Il libro di Hornby ha ispirato due film. Una produzione inglese, di omonimo titolo, del 1997 e un remake americano del 2005, intitolato L’amore in gioco. Il film Febbre a 90°, diretto da David Evans, tratto dal libro, ruota intorno ai fatti personali di Paul Ashworth, interpretato da Colin Firth, insegnante dai metodi non proprio ortodossi, che forma i suoi alunni come fossero una riproduzione scolastica di un gruppo ultrà. Rimasto folgorato da una volta in cui da bambino fu condotto allo stadio dal padre per assistere a una partita dell’Arsenal, Paul ha fatto proprio il trauma infantile che lo ha iniziato a un calcio misura di tutte le cose. Le cose per lui si complicano quando deve confrontarsi con la mentalità, completamente diversa, della donna della sua vita. Sarah Hughes (Ruth Gemmell), è una collega dai metodi rigorosi e razionali, che metterà in crisi il pensiero e i sentimenti di Paul, fino a quando, entrambi, nella spontanea e, allo stesso tempo, indotta dagli eventi, comprensione reciproca ritroveranno il metodo della condivisione.

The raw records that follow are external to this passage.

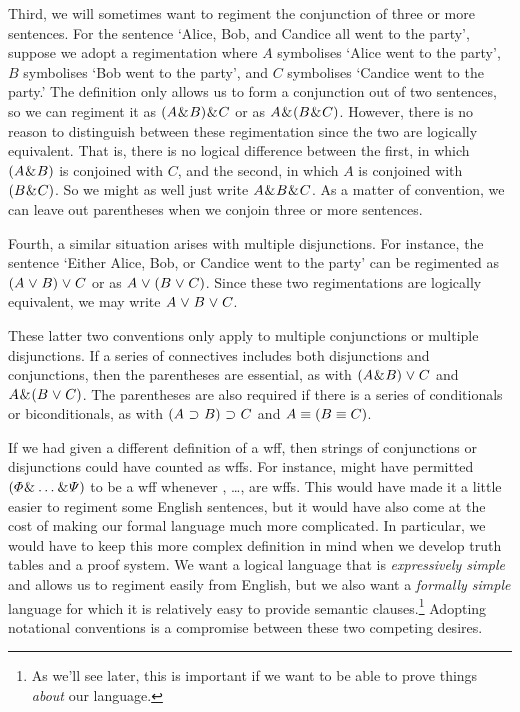 Third, we will sometimes want to regiment the conjunction of three or more sentences.
For the sentence `Alice, Bob, and Candice all went to the party', suppose we adopt a regimentation where $A$ symbolises `Alice went to the party', $B$ symbolises `Bob went to the party', and $C$ symbolises `Candice went to the party.'
The definition only allows us to form a conjunction out of two sentences, so we can regiment it as $(A \mkern1mu\&\mkern1mu B) \mkern1mu\&\mkern1mu C$ or as $A \mkern1mu\&\mkern1mu (B \mkern1mu\&\mkern1mu C)$.
However, there is no reason to distinguish between these regimentation since the two are logically equivalent.
That is, there is no logical difference between the first, in which $(A \mkern1mu\&\mkern1mu B)$ is conjoined with $C$, and the second, in which $A$ is conjoined with $(B \mkern1mu\&\mkern1mu C)$.
So we might as well just write $A \mkern1mu\&\mkern1mu B \mkern1mu\&\mkern1mu C$.
As a matter of convention, we can leave out parentheses when we conjoin three or more sentences.

Fourth, a similar situation arises with multiple disjunctions.
For instance, the sentence `Either Alice, Bob, or Candice went to the party' can be regimented as $(A \mkern1mu\vee\mkern1mu B) \mkern1mu\vee\mkern1mu C$ or as $A \mkern1mu\vee\mkern1mu (B \mkern1mu\vee\mkern1mu C)$.
Since these two regimentations are logically equivalent, we may write $A \mkern1mu\vee\mkern1mu B \mkern1mu\vee\mkern1mu C$.

These latter two conventions only apply to multiple conjunctions or multiple  disjunctions.
If a series of connectives includes both disjunctions and conjunctions, then the parentheses are essential, as with $(A \mkern1mu\&\mkern1mu B) \mkern1mu\vee\mkern1mu C$ and $A \mkern1mu\&\mkern1mu (B \mkern1mu\vee\mkern1mu C)$.
The parentheses are also required if there is a series of conditionals or biconditionals, as with $(A \mkern1mu\supset\mkern1mu B) \mkern1mu\supset\mkern1mu C$ and $A \equiv (B \equiv C)$.

If we had given a different definition of a wff, then strings of conjunctions or disjunctions could have counted as wffs.
For instance, might have permitted $(\varPhi{} \mkern1mu\&\mkern1mu \ldots \mkern1mu\&\mkern1mu \varPsi{})$ to be a wff whenever \metaA{}, \ldots, \metaB{} are wffs.
This would have made it a little easier to regiment some English sentences, but it would have also come at the cost of making our formal language much more complicated.
In particular, we would have to keep this more complex definition in mind when we develop truth tables and a proof system.
We want a logical language that is \emph{expressively simple} and allows us to regiment easily from English, but we also want a \emph{formally simple} language for which it is relatively easy to provide semantic clauses.\footnote{As we'll see later, this is important if we want to be able to prove things \emph{about} our language.}
Adopting notational conventions is a compromise between these two competing desires.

La trama del film attraversa i ricordi di Paul, le sue difficili vicende familiari e la sua precaria carriera di insegnante. Dalla tragedia di Hillsborough, dove morirono tanti tifosi del Liverpool, all’incredibile campionato vinto proprio dall’Arsenal nel 1989, un andirivieni di stati d’animo scandisce l’evolversi della condizione interiore del protagonista, ossessionato dall’unico desiderio della sua vita, vedere l’Arsenal campione. Desiderio che si avvererà proprio quando anche la sua ragazza, Sarah, intuirà che l’Arsenal per Paul è l’infanzia interrotta dalla separazione dei genitori e da un probabile deludente atteggiamento di suo padre, frustrazione colmata dall’affetto che il giovane ricerca nell’indennizzo sentimentale della passione sportiva, incipit di quei rapporti familiari bruscamente interrotti.

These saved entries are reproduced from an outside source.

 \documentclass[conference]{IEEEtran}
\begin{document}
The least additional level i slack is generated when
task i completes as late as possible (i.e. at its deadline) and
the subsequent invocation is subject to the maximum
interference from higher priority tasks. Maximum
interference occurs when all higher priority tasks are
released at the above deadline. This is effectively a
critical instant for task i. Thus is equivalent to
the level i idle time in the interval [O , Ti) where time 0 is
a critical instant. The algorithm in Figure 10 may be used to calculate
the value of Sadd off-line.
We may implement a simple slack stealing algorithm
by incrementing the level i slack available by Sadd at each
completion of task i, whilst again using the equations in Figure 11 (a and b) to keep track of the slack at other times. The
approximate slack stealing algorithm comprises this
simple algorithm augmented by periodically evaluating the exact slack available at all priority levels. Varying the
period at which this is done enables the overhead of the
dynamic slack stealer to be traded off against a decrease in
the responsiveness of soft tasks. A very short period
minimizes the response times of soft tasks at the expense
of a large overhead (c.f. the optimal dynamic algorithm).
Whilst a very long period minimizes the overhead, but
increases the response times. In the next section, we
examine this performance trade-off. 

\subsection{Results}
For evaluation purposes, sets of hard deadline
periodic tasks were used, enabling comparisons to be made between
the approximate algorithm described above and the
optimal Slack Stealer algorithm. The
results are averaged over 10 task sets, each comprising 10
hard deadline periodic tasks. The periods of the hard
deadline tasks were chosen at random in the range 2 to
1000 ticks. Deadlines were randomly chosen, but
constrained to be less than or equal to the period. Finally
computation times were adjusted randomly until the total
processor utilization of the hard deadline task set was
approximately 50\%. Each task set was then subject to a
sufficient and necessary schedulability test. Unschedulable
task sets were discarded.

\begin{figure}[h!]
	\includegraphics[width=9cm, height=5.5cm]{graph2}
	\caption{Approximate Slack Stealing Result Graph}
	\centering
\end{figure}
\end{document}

Febbre a 90° diventa così un’idea, un modello estetico, letterario e cinematografico, votato a un romanticismo che non relega il suo protagonista all’isolamento, guidandolo, invece, verso la liberazione dalle sue nevrosi e dalle sue paure di uomo, mescolando il suo presente all’euforia popolare, pronta a soccorrere sia Paul che Sarah, al momento dell’inatteso ma tanto sperato trionfo di una squadra di calcio. Ed è vero quanto il piccolo Paul rimprovera al padre. È una fase insuperabile.
Il romanzo Febbre a 90° è stato pure aggiunto al pacchetto disponibile per gli abbonati dell’Arsenal, per la stagione 2005-2006. L’Arsenal fu fondato a Londra, nel 1886, da un gruppo di operai del Royal Arsenal. Da un arsenale, un luogo d’armi, è nata una delle più gloriose squadre del calcio inglese. Nonostante i Gunners, i “Cannonieri”, vantino consenso presso noti esponenti della Casa Reale inglese, la loro storia ha origine popolare. Anche questo è insuperabile.